Sus ojos, encerrados dentro de unas
pestañas pequeñas pero reforzadas por el rimel que se aplicaba diariamente, recorrieron los rostros de ambas
hermanas, que permanecieron sentadas. Dolores, que prolongaba sus piernas sobre
un pequeño taburete, le exigió un beso por saludo; Mercedes, en cambio, escaneó
pacientemente y sin obstáculo el prolongado cuerpo de Davinia, que se sintió
ciertamente incómoda ante esos ojos de mirada estricta. Aceptó la oferta de
María y se sentó en un pequeño sillón que las enfrentaba a ellas, y que se
cobijaba bajo los primeros peldaños de una escalera de espeluznante pendiente
que, según le contaron después, costó exactamente quinientas pesetas.

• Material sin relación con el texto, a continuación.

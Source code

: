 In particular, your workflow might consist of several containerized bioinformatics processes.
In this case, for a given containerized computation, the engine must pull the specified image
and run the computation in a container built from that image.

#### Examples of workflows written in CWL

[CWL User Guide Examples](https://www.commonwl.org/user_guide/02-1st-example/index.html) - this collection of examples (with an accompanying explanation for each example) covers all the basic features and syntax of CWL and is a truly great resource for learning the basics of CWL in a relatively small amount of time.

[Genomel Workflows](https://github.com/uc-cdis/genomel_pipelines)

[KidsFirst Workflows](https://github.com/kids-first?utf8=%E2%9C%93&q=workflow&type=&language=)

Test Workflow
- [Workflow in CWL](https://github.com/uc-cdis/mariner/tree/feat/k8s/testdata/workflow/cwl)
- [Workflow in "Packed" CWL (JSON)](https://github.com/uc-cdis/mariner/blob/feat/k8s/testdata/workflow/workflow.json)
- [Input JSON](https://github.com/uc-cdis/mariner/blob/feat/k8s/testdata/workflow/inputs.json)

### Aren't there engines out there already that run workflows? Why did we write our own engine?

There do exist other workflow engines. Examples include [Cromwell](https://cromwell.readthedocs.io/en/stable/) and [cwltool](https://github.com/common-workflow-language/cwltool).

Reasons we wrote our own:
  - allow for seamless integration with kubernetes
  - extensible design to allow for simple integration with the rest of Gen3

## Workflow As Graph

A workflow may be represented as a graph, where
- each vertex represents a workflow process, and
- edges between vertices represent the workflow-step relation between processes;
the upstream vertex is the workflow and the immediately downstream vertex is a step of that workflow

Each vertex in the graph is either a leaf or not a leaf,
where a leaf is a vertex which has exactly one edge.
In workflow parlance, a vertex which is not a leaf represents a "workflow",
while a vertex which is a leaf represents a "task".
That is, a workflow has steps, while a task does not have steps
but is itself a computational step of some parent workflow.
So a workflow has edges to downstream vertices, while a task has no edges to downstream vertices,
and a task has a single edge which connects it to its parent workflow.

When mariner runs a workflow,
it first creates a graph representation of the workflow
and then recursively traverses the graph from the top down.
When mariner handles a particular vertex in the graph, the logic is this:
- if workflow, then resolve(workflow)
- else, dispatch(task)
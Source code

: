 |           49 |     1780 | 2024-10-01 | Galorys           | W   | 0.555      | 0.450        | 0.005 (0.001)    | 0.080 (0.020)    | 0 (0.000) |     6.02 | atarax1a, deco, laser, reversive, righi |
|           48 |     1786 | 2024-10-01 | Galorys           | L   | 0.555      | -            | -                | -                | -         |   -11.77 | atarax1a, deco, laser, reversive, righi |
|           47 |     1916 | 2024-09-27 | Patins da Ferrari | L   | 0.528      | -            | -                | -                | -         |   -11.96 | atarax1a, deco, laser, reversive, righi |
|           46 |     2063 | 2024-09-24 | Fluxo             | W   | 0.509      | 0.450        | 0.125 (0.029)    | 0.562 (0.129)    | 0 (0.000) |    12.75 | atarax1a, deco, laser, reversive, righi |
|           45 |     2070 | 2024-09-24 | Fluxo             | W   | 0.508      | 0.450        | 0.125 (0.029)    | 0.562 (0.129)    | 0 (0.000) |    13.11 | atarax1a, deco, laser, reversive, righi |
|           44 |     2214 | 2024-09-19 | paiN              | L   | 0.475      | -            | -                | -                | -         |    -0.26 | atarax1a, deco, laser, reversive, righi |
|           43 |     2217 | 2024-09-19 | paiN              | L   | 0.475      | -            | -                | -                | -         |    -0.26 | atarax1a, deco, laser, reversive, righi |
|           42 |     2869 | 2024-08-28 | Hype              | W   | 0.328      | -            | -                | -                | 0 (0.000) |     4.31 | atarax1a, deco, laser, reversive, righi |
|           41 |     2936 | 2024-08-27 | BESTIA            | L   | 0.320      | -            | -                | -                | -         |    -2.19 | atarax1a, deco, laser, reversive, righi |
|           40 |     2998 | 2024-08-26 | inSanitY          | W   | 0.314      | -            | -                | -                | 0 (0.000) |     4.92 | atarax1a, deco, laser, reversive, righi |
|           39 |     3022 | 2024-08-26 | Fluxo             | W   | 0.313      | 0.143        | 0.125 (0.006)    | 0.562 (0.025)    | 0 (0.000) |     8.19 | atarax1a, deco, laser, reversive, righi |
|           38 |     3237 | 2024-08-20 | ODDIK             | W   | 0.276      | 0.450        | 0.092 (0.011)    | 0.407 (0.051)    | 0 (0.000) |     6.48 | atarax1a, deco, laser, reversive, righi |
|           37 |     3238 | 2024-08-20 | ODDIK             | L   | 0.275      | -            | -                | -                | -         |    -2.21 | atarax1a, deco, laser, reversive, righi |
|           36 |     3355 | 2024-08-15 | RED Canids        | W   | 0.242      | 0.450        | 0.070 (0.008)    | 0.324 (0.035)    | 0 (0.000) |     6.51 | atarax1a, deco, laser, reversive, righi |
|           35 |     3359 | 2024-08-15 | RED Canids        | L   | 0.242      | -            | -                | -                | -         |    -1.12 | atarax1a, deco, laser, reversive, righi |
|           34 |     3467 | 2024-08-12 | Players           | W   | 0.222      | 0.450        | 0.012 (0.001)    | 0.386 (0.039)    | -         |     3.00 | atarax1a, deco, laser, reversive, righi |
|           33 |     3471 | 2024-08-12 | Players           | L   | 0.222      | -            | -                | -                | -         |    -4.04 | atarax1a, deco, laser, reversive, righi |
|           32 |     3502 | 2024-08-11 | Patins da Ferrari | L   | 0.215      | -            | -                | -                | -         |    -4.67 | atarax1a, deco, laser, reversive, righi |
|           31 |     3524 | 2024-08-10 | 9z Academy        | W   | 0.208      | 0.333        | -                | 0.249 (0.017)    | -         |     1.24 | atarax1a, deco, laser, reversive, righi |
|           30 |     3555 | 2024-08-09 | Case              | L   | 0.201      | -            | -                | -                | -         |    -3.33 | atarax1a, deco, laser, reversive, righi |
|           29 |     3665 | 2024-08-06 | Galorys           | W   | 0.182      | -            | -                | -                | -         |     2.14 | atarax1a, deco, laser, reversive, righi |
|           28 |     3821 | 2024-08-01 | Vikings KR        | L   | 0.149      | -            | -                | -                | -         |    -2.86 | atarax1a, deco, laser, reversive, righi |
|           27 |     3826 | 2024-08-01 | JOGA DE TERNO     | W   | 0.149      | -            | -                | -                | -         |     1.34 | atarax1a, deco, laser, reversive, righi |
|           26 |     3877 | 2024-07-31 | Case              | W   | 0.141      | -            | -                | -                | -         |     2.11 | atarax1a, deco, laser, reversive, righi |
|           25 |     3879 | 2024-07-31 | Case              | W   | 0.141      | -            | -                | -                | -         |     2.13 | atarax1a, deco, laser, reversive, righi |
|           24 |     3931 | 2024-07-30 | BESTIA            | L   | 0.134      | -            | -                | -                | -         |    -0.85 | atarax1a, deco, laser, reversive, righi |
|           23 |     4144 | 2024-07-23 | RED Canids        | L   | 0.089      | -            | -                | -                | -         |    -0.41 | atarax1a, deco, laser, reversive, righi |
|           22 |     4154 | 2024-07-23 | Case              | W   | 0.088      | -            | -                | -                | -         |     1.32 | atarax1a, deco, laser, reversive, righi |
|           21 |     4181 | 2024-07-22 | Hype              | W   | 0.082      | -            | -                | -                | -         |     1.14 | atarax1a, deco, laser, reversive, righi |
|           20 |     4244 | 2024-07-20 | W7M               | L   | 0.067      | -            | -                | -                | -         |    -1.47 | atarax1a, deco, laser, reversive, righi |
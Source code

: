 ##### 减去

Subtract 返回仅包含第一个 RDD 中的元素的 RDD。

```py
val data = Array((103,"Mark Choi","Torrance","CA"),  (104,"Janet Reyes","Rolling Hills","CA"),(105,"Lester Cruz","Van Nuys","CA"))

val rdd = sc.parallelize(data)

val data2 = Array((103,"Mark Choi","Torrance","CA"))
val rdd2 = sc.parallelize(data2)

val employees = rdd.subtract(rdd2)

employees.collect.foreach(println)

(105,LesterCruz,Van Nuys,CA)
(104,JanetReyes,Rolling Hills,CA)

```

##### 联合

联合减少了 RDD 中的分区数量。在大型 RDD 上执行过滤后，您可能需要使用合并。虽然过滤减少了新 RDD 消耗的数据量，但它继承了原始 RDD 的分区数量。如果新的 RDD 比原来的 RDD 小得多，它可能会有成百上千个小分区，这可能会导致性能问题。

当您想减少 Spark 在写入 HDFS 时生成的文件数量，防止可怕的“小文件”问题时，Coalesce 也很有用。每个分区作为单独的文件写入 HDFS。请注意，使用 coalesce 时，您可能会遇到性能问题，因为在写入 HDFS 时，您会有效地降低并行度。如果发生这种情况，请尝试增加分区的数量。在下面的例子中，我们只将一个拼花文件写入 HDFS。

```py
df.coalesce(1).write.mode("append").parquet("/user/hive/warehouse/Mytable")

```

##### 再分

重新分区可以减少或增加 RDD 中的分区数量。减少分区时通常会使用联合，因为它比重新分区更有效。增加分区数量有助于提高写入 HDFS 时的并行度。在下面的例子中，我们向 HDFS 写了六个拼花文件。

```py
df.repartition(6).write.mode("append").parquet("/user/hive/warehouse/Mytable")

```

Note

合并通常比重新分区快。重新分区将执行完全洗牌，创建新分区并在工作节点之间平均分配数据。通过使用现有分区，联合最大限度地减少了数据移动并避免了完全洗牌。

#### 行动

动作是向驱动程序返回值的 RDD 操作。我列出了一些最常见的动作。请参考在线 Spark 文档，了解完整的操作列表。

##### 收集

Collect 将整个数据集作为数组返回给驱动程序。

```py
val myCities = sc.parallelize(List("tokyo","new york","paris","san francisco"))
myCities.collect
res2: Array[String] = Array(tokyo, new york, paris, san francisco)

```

- Entonces, tú eres quien compró la casa de mi tío Juanito el del huevo. Abandonó
Dolores estas palabras en el aire del recibidor mientras se incorporaba en su
banqueta y obligaba a sus pies desnudos a rechazar el descanso del que
disfrutaban. Acomodó su postura apoyando su espalda en la pared y tras un
necesario suspiro, apuntó: Quien compra
una casa antigua, no se hace solamente con un inmueble; se apropia también de
su historia. Estaba segura de que tarde o temprano, la historia de Juanito el
huevo, saldría a tu paso, o, por el
contrario, la encontrarías tú abandonada
en cualquier cajón o dormida anchamente en una esquina de la casa. Ese
encuentro era inevitable, así que, no te miento en absoluto si te confieso que,
al menos yo, te esperaba. Es curioso, - añadió mientras se
acariciaba sus mejillas y perdía sus ojos en un tiempo inalcanzable,- a lo largo de los últimos veinte años, más que narrarla, me he dedicado a vindicarla, ya que muchas lenguas incautas la han inventado, calumniado, injuriado y
menguado. Así que la historia que oirás aquí, desde su comienzo a su final, es
la más inequívoca de todas las que pululan por esos mentideros, pues, mi madre,
su genuina desencadenante, me la
imprimió cientos de veces y letra a letra en los papeles que amontono en mi
memoria.
Cuando Dolores se preparaba para
iniciar su relato, Davinia la interrumpió para sacar de su pequeño bolso una
libreta de anillas donde, desde hacía unos meses, apuntaba todas las ideas,
versos y suposiciones que le salían a su encuentro. No esperaba escribir un
libro ni un poemario, pero le gustaba la posibilidad de, pasados unos meses,
quizás unos años, reencontrarse de nuevo
frente a sus pensamientos. Hojeó su libreta para situar sus anotaciones; de
manera contemporánea, Mercedes la ojeó a ella. Al cruzar sus pies, volvió a
delinear el amazónico recorrido de sus muslos. Destapó el bolígrafo y le pidió
cortésmente a Dolores que comenzara la historia que varias semanas atrás oyó
por primera vez en una estrafalaria tienda que se encontraba perdida entre los
cientos de rincones que doblaban
calladamente el trazado rectilíneo de las calles. Javier Estévez, agosto de 2007.